CRUEL cat dumpers are believed to have left an unwanted cat and two kittens to starve in a sealed box in a hedgerow in a country lane.Today animal experts appealed for people with pets they no longer want or find they can no longer care for to make sure they give them to organisations which will look after them.

CRUEL cat dumpers are believed to have left an unwanted cat and two kittens to starve in a sealed box in a hedgerow in a country lane.

Today animal experts appealed for people with pets they no longer want or find they can no longer care for to make sure they give them to organisations which will look after them.

The young cat and the tiny kittens were found after they broke out of the box and ran across Stratton Hall Drift near Levington Marina.

A car driver had to swerve to avoid them, stopped and managed to catch them.

After the motorist made a couple of phone calls to friends, Nicola Owen and her sister Anita, who both used to be involved in the Felixstowe Cat's Protection League, were alerted and went to collect the cats.

Nicola said: "It looks like someone just wanted to get shot of them.

"This was just horrible and plain cruel and there was no need for it at all - why on earth couldn't they just have left them outside someone's house or put them in a cat carrier outside the Blue Cross?

"There is absolutely no need for anyone to do something like this.
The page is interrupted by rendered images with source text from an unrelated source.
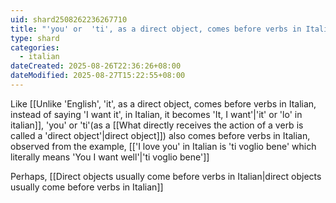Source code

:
 ```yaml
---
uid: shard2508262236267710
title: "'you' or  'ti', as a direct object, comes before verbs in Italian"
type: shard
categories:
  - italian
dateCreated: 2025-08-26T22:36:26+08:00
dateModified: 2025-08-27T15:22:55+08:00
---
```

Like [[Unlike 'English', 'it', as a direct object, comes before verbs in Italian, instead of saying 'I want it', in Italian, it becomes 'It, I want'|'it' or 'lo' in italian]], 'you' or 'ti'(as a [[What directly receives the action of a verb is called a 'direct object'|direct object]]) also comes before verbs in Italian, observed from the example, [['I love you' in Italian is 'ti voglio bene' which literally means 'You I want well'|'ti voglio bene']]

Perhaps, [[Direct objects usually come before verbs in Italian|direct objects usually come before verbs in Italian]]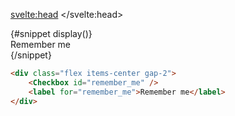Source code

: <script>
  import Checkbox from '$lib/checkbox/checkbox.svelte';
	import Mdsvex from '$lib/highlight/mdsvex.svelte';
</script>

<svelte:head>
	<title>Svelte Components - Checkbox</title>
	<meta name="description" content="Svelte-Components" />
</svelte:head>

<Mdsvex title="Checkbox" url="https://github.com/Zalcherei/svelte-components/tree/main/src/lib/checkbox">
{#snippet display()}
<div class="flex items-center gap-2">
	<Checkbox id="remember_me" />
	<label for="remember_me">Remember me</label>
</div>
{/snippet}

```html
<div class="flex items-center gap-2">
	<Checkbox id="remember_me" />
	<label for="remember_me">Remember me</label>
</div>
```
</Mdsvex>
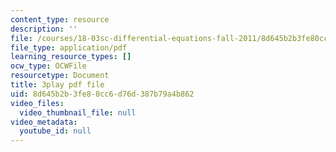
 ```yaml
---
content_type: resource
description: ''
file: /courses/18-03sc-differential-equations-fall-2011/8d645b2b3fe80cc6d76d387b79a4b862_Wz1d0rHn_fU.pdf
file_type: application/pdf
learning_resource_types: []
ocw_type: OCWFile
resourcetype: Document
title: 3play pdf file
uid: 8d645b2b-3fe8-0cc6-d76d-387b79a4b862
video_files:
  video_thumbnail_file: null
video_metadata:
  youtube_id: null
---
```

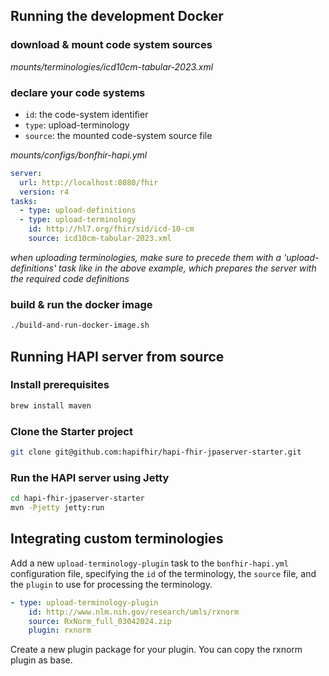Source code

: ## Running the development Docker

### download & mount code system sources

_mounts/terminologies/icd10cm-tabular-2023.xml_

### declare your code systems

- `id`: the code-system identifier
- `type`: upload-terminology
- `source`: the mounted code-system source file

_mounts/configs/bonfhir-hapi.yml_

```yml
server:
  url: http://localhost:8080/fhir
  version: r4
tasks:
  - type: upload-definitions
  - type: upload-terminology
    id: http://hl7.org/fhir/sid/icd-10-cm
    source: icd10cm-tabular-2023.xml
```

_when uploading terminologies, make sure to precede them with a 'upload-definitions' task like in the above example, which prepares the server with the required code definitions_

### build & run the docker image

```sh
./build-and-run-docker-image.sh
```

## Running HAPI server from source

### Install prerequisites

```sh
brew install maven
```

### Clone the Starter project

```sh
git clone git@github.com:hapifhir/hapi-fhir-jpaserver-starter.git
```

### Run the HAPI server using Jetty

```sh
cd hapi-fhir-jpaserver-starter
mvn -Pjetty jetty:run
```

## Integrating custom terminologies

Add a new `upload-terminology-plugin` task to the `bonfhir-hapi.yml` configuration file, specifying the `id` of the terminology, the `source` file, and the `plugin` to use for processing the terminology.

```yml
- type: upload-terminology-plugin
    id: http://www.nlm.nih.gov/research/umls/rxnorm
    source: RxNorm_full_03042024.zip
    plugin: rxnorm
```

Create a new plugin package for your plugin. You can copy the rxnorm plugin as base.
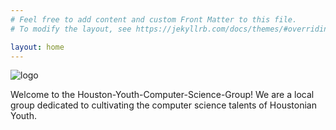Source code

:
 ```yaml
---
# Feel free to add content and custom Front Matter to this file.
# To modify the layout, see https://jekyllrb.com/docs/themes/#overriding-theme-defaults

layout: home
---
```


![logo](https://avatars1.githubusercontent.com/u/62440854?s=400&u=d40027da85646d2a58e41d5a1bec55936aa851da&v=4)

Welcome to the Houston-Youth-Computer-Science-Group! We are a local group dedicated to cultivating the computer science talents of Houstonian Youth.
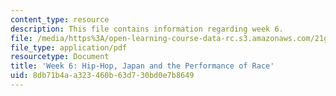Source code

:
 ```yaml
---
content_type: resource
description: This file contains information regarding week 6.
file: /media/https%3A/open-learning-course-data-rc.s3.amazonaws.com/21g-067j-cultural-performances-of-asia-fall-2005/8db71b4aa323460b63d730bd0e7b8649_MIT21G_067JF05_dis_qs6.pdf
file_type: application/pdf
resourcetype: Document
title: 'Week 6: Hip-Hop, Japan and the Performance of Race'
uid: 8db71b4a-a323-460b-63d7-30bd0e7b8649
---
```


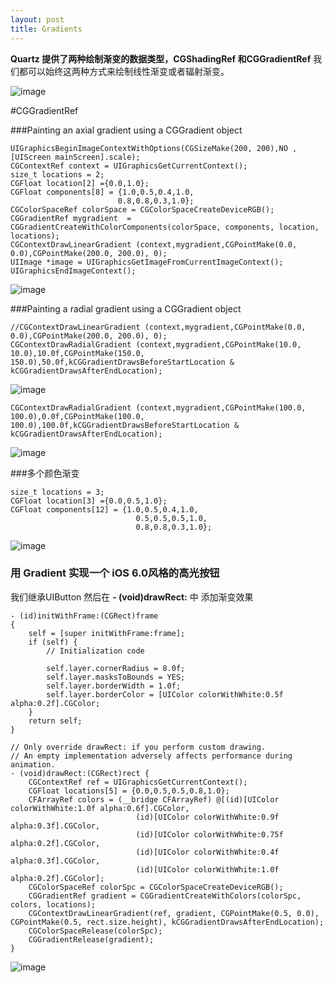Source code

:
 ```yaml
---
layout: post
title: Gradients
---
```

**Quartz **提供了两种绘制渐变的数据类型，**CGShadingRef** 和**CGGradientRef** 我们都可以始终这两种方式来绘制线性渐变或者辐射渐变。

![image](http://sipdar.github.io/image/2014/03/24/gradient1.png)

#CGGradientRef

###Painting an axial gradient using a CGGradient object

	UIGraphicsBeginImageContextWithOptions(CGSizeMake(200, 200),NO ,[UIScreen mainScreen].scale);
	CGContextRef context = UIGraphicsGetCurrentContext();
	size_t locations = 2;
	CGFloat location[2] ={0.0,1.0};
	CGFloat components[8] = {1.0,0.5,0.4,1.0,
							0.8,0.8,0.3,1.0};
	CGColorSpaceRef colorSpace = CGColorSpaceCreateDeviceRGB();
	CGGradientRef mygradient  = CGGradientCreateWithColorComponents(colorSpace, components, location, locations);
	CGContextDrawLinearGradient (context,mygradient,CGPointMake(0.0, 0.0),CGPointMake(200.0, 200.0), 0);
	UIImage *image = UIGraphicsGetImageFromCurrentImageContext();	UIGraphicsEndImageContext();
	
![image](http://sipdar.github.io/image/2014/03/24/gradient2.png)

###Painting a radial gradient using a CGGradient object

	//CGContextDrawLinearGradient (context,mygradient,CGPointMake(0.0, 0.0),CGPointMake(200.0, 200.0), 0);
	CGContextDrawRadialGradient (context,mygradient,CGPointMake(10.0, 10.0),10.0f,CGPointMake(150.0, 150.0),50.0f,kCGGradientDrawsBeforeStartLocation & kCGGradientDrawsAfterEndLocation);

![image](http://sipdar.github.io/image/2014/03/24/gradient3.png)

	CGContextDrawRadialGradient (context,mygradient,CGPointMake(100.0, 100.0),0.0f,CGPointMake(100.0, 100.0),100.0f,kCGGradientDrawsBeforeStartLocation & kCGGradientDrawsAfterEndLocation);
![image](http://sipdar.github.io/image/2014/03/24/gradient5.png)

###多个颜色渐变
	
	size_t locations = 3;
	CGFloat location[3] ={0.0,0.5,1.0};
	CGFloat components[12] = {1.0,0.5,0.4,1.0,
								0.5,0.5,0.5,1.0,
								0.8,0.8,0.3,1.0};
								
![image](http://sipdar.github.io/image/2014/03/24/gradient4.png)													
### 用 **Gradient** 实现一个 iOS 6.0风格的高光按钮	
我们继承UIButton 然后在 **- (void)drawRect:**  中 添加渐变效果

	- (id)initWithFrame:(CGRect)frame
	{
		self = [super initWithFrame:frame];
		if (self) {
			// Initialization code

			self.layer.cornerRadius = 8.0f;
			self.layer.masksToBounds = YES;
			self.layer.borderWidth = 1.0f;
			self.layer.borderColor = [UIColor colorWithWhite:0.5f alpha:0.2f].CGColor;
		}
		return self;
	}

	// Only override drawRect: if you perform custom drawing.
	// An empty implementation adversely affects performance during animation.
	- (void)drawRect:(CGRect)rect {
		CGContextRef ref = UIGraphicsGetCurrentContext();
		CGFloat locations[5] = {0.0,0.5,0.5,0.8,1.0};
		CFArrayRef colors = (__bridge CFArrayRef) @[(id)[UIColor colorWithWhite:1.0f alpha:0.6f].CGColor,
								(id)[UIColor colorWithWhite:0.9f alpha:0.3f].CGColor,
								(id)[UIColor colorWithWhite:0.75f alpha:0.2f].CGColor,
								(id)[UIColor colorWithWhite:0.4f alpha:0.3f].CGColor,
								(id)[UIColor colorWithWhite:1.0f alpha:0.2f].CGColor];
		CGColorSpaceRef colorSpc = CGColorSpaceCreateDeviceRGB();
		CGGradientRef gradient = CGGradientCreateWithColors(colorSpc, colors, locations);
		CGContextDrawLinearGradient(ref, gradient, CGPointMake(0.5, 0.0), CGPointMake(0.5, rect.size.height), kCGGradientDrawsAfterEndLocation);
		CGColorSpaceRelease(colorSpc);
		CGGradientRelease(gradient);
	}

		
![image](http://sipdar.github.io/image/2014/03/24/gradient6.png)													

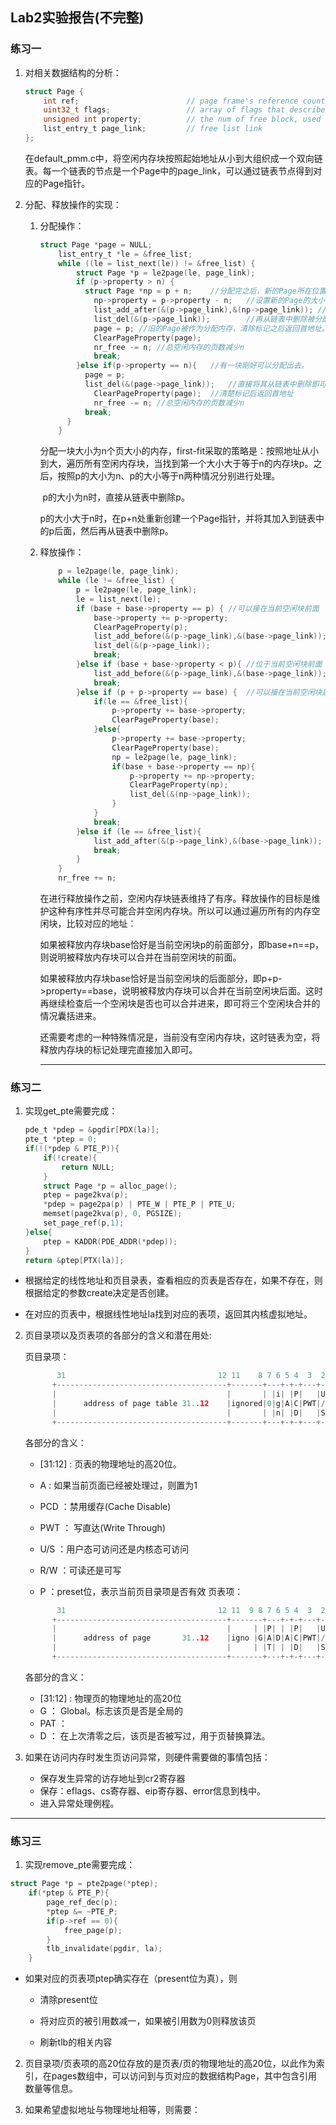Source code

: ## Lab2实验报告(不完整)  

### 练习一  

1. 对相关数据结构的分析：

   ```c
   struct Page {
       int ref;                        // page frame's reference counter
       uint32_t flags;                 // array of flags that describe the status of the page frame
       unsigned int property;          // the num of free block, used in first fit pm manager
       list_entry_t page_link;         // free list link
   };
   ```

   在default_pmm.c中，将空闲内存块按照起始地址从小到大组织成一个双向链表。每一个链表的节点是一个Page中的page_link，可以通过链表节点得到对应的Page指针。

2. 分配、释放操作的实现：

   1. 分配操作：

      ```c
      struct Page *page = NULL;
          list_entry_t *le = &free_list;
          while ((le = list_next(le)) != &free_list) {
              struct Page *p = le2page(le, page_link);
              if (p->property > n) {
      			struct Page *np = p + n;	//分配完之后，新的Page所在位置
                  np->property = p->property - n;	//设置新的Page的大小
                  list_add_after(&(p->page_link),&(np->page_link));	//先加入新的Page
                  list_del(&(p->page_link));		//再从链表中删除被分配了的Page
                  page = p;	//旧的Page被作为分配内存，清除标记之后返回首地址。
                  ClearPageProperty(page);
                  nr_free -= n;	//总空闲内存的页数减少n
                  break;
              }else if(p->property == n){	//有一块刚好可以分配出去。
      			page = p;
      			list_del(&(page->page_link));	//直接将其从链表中删除即可。
                  ClearPageProperty(page);	//清楚标记后返回首地址
                  nr_free -= n;	//总空闲内存的页数减少n
      			break;
      		}
          }
      ```

      分配一块大小为n个页大小的内存，first-fit采取的策略是：按照地址从小到大，遍历所有空闲内存块，当找到第一个大小大于等于n的内存块p。之后，按照p的大小为n、p的大小等于n两种情况分别进行处理。

      ​	p的大小为n时，直接从链表中删除p。

      ​	p的大小大于n时，在p+n处重新创建一个Page指针，并将其加入到链表中的p后面，然后再从链表中删除p。

   2. 释放操作：

      ```c
          p = le2page(le, page_link);
          while (le != &free_list) {
              p = le2page(le, page_link);
              le = list_next(le);
              if (base + base->property == p) {	//可以接在当前空闲块前面
                  base->property += p->property;
                  ClearPageProperty(p);
                  list_add_before(&(p->page_link),&(base->page_link));
                  list_del(&(p->page_link));
                  break;
              }else if (base + base->property < p){	//位于当前空闲块前面
                  list_add_before(&(p->page_link),&(base->page_link));
                  break;
              }else if (p + p->property == base) {	//可以接在当前空闲块后面
                  if(le == &free_list){
                      p->property += base->property;
                      ClearPageProperty(base);
                  }else{
                      p->property += base->property;
                      ClearPageProperty(base);
                      np = le2page(le, page_link);
                      if(base + base->property == np){
                          p->property += np->property;
                          ClearPageProperty(np);
                          list_del(&(np->page_link));
                      }
                  }
                  break;
              }else if (le == &free_list){
                  list_add_after(&(p->page_link),&(base->page_link));
                  break;
              }
          }
          nr_free += n;
      ```

      在进行释放操作之前，空闲内存块链表维持了有序。释放操作的目标是维护这种有序性并尽可能合并空闲内存块。所以可以通过遍历所有的内存空闲块，比较对应的地址：

      ​	如果被释放内存块base恰好是当前空闲块p的前面部分，即base+n==p，则说明被释放内存块可以合并在当前空闲块的前面。

      ​	如果被释放内存块base恰好是当前空闲块的后面部分，即p+p->property==base，说明被释放内存块可以合并在当前空闲块后面。这时再继续检查后一个空闲块是否也可以合并进来，即可将三个空闲块合并的情况囊括进来。

      还需要考虑的一种特殊情况是，当前没有空闲内存块，这时链表为空，将释放内存块的标记处理完直接加入即可。

      ---

### 练习二  

1. 实现get_pte需要完成：

    ```c
	pde_t *pdep = &pgdir[PDX(la)];
	pte_t *ptep = 0;
	if(!(*pdep & PTE_P)){
		if(!create){
			return NULL;
		}
		struct Page *p = alloc_page();
		ptep = page2kva(p);
		*pdep = page2pa(p) | PTE_W | PTE_P | PTE_U;
		memset(page2kva(p), 0, PGSIZE);
		set_page_ref(p,1);
	}else{
		ptep = KADDR(PDE_ADDR(*pdep));
	}
	return &ptep[PTX(la)];
    ```

  - 根据给定的线性地址和页目录表，查看相应的页表是否存在，如果不存在，则根据给定的参数create决定是否创建。

  - 在对应的页表中，根据线性地址la找到对应的表项，返回其内核虚拟地址。
2. 页目录项以及页表项的各部分的含义和潜在用处:

   页目录项：

   ```c
          31                                  12 11    8 7 6 5 4  3  2 1 0
         +--------------------------------------+-------+---+-+-+---+-+-+-+
         |                                      |       | |i| |P|   |U|R| |
         |      address of page table 31..12    |ignored|0|g|A|C|PWT|/|/|P|
         |                                      |       | |n| |D|   |S|W| |
         +--------------------------------------+-------+---+-+-+---+-+-+-+
   ```

   各部分的含义：

   * [31:12] : 页表的物理地址的高20位。

   * A : 如果当前页面已经被处理过，则置为1

   * PCD ：禁用缓存(Cache Disable)

   * PWT ： 写直达(Write Through)

   * U/S ：用户态可访问还是内核态可访问

   * R/W ：可读还是可写

   * P ：preset位，表示当前页目录项是否有效
   页表项：
   ```c
          31                                  12 11  9 8 7 6 5 4  3  2 1 0
         +--------------------------------------+-------+---+-+-+---+-+-+-+
         |                                      |     | |P| | |P|   |U|R| |
         |      address of page       31..12    |igno |G|A|D|A|C|PWT|/|/|P|
         |                                      |     | |T| | |D|   |S|W| |
         +--------------------------------------+-------+---+-+-+---+-+-+-+
   ```

   各部分的含义：

   * [31:12] : 物理页的物理地址的高20位
   * G ： Global。标志该页是否是全局的
   * PAT ：
   * D ： 在上次清零之后，该页是否被写过，用于页替换算法。 


3. 如果在访问内存时发生页访问异常，则硬件需要做的事情包括：

   - 保存发生异常的访存地址到cr2寄存器
   - 保存：eflags、cs寄存器、eip寄存器、error信息到栈中。
   - 进入异常处理例程。
---

### 练习三  

1. 实现remove_pte需要完成：

```c
struct Page *p = pte2page(*ptep);
	if(*ptep & PTE_P){
		page_ref_dec(p);
		*ptep &= ~PTE_P;
		if(p->ref == 0){
			free_page(p);
		}
		tlb_invalidate(pgdir, la);
	}
```

- 如果对应的页表项ptep确实存在（present位为真），则

  - 清除present位

  - 将对应页的被引用数减一，如果被引用数为0则释放该页

  - 刷新tlb的相关内容
2. 页目录项/页表项的高20位存放的是页表/页的物理地址的高20位，以此作为索引，在pages数组中，可以访问到与页对应的数据结构Page，其中包含引用数量等信息。
3. 如果希望虚拟地址与物理地址相等，则需要：

   ​	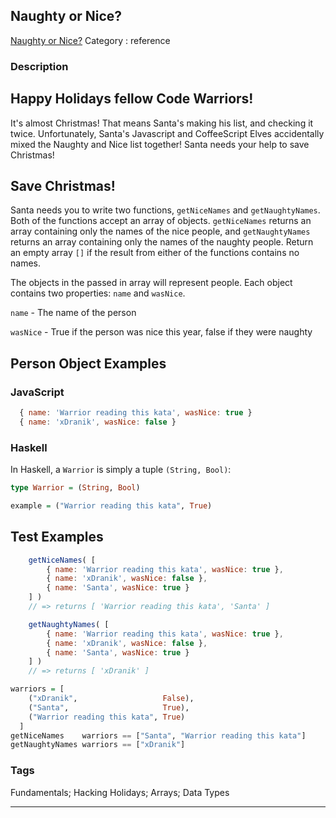 ## Naughty or Nice?
[Naughty or Nice?](https://www.codewars.com/kata/naughty-or-nice)
Category : reference

### Description
## Happy Holidays fellow Code Warriors!
It's almost Christmas! That means Santa's making his list, and checking it twice. Unfortunately, Santa's Javascript and CoffeeScript  Elves accidentally mixed the Naughty and Nice list together! Santa needs your help to save Christmas!

## Save Christmas!
Santa needs you to write two functions, `getNiceNames` and `getNaughtyNames`. Both of the functions accept an array of objects. `getNiceNames` returns an array containing only the names of the nice people, and `getNaughtyNames` returns an array containing only the names of the naughty people. Return an empty array `[]` if the result from either of the functions contains no names.

The objects in the passed in array will represent people. Each object contains two properties: `name` and `wasNice`.


`name` - The name of the person


`wasNice` - True if the person was nice this year, false if they were naughty

## Person Object Examples
### JavaScript
```javascript
  { name: 'Warrior reading this kata', wasNice: true }
  { name: 'xDranik', wasNice: false }
```
### Haskell
In Haskell, a `Warrior` is simply a tuple `(String, Bool)`:
```haskell
type Warrior = (String, Bool)

example = ("Warrior reading this kata", True)
```

## Test Examples
```javascript
    getNiceNames( [
        { name: 'Warrior reading this kata', wasNice: true },
        { name: 'xDranik', wasNice: false },
        { name: 'Santa', wasNice: true }
    ] )
    // => returns [ 'Warrior reading this kata', 'Santa' ]

    getNaughtyNames( [
        { name: 'Warrior reading this kata', wasNice: true },
        { name: 'xDranik', wasNice: false },
        { name: 'Santa', wasNice: true }
    ] )
    // => returns [ 'xDranik' ]
```
```haskell
warriors = [
    ("xDranik",                   False),
    ("Santa",                     True), 
    ("Warrior reading this kata", True)
  ]
getNiceNames    warriors == ["Santa", "Warrior reading this kata"]
getNaughtyNames warriors == ["xDranik"]
```

### Tags
Fundamentals; Hacking Holidays; Arrays; Data Types

- - -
If you cannot look after an animal, people will understand. There are organisations which will take them and find them new homes.

"This was not the way.

"It also looked like the cats had been taped inside a box and just left in the hedgerow - the person would have known they would starve to death or make their way out of the box and be killed on the road, and couldn't fend for themselves.

"They seem to have burst out of the box and not known where they were and just ran into the road and were very lucky the driver saw them and swerved."

Nicola, who works at Computing Needs in Felixstowe, said she and her sister still got calls to all sorts of incidents because of their past connection with the Cat's Protection League.

She said: "This is one of the worst recently. It is a lovely cat, about six months old, and very distinctive-looking and someone may know who it belongs to."

Ipswich man Ross Lunney, who found the trio, has agreed to give the kittens a new home, while anyone who would like to give the cat - now named Robin - a home should call 01394 278067.